Nobody wanted Woodland Prep--not the local leaders, not the local citizens. They were worried that a charter would drain resources from their already-struggling school. The National Association of Charter School Authorizers took a look at the application and said that it should be denied; it was full of inaccuracies and what Lee kindly calls "misrepresentations." But the Alabama Public [sic] Charter School Commission operates independently and answers to nobody, least of all the voters and taxpayers of Alabama. So in 2018, Woodland got its charter. But by this spring, it was still educational vaporware, a school that existed only as a Tarim sales pitch, and so it received a long-overdue pulling of the plug.

How many articles have I written about this?

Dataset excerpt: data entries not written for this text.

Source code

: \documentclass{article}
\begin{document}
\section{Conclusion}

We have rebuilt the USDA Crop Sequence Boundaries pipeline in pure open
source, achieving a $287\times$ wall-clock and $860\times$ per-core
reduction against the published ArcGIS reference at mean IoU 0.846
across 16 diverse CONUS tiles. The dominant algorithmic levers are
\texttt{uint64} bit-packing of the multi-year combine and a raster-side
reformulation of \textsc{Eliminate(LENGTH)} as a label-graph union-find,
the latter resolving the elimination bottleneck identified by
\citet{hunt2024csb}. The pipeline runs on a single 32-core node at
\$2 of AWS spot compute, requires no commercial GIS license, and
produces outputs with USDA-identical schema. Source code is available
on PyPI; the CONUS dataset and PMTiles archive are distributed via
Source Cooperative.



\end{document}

At least 50. And to be honest, I got to the point where I began to doubt that I would ever have the chance to write a headline like the one above.

In the end, it was as much a story about a very rural community that simply refused to quit fighting and standing up for what it believed in strongly. It was about a community that takes pride in its public schools and refused to be bulldozed by a group of education “experts” from out-of-state who were far more intent on making money than helping children.

Lee, incidentally, is a tremendous education journalist, covering Alabama in particular. He's been at it for a while, and he knows his stuff.

Soner Tarim has more irons in more fires than I can count at the moment, so keep your eyes peeled for that name. There are two lessons in the Woodland Prep story. First, nobody is so tiny that they can safely say, "It'll never happen here." Second, that nobody is so tiny that they can't still win.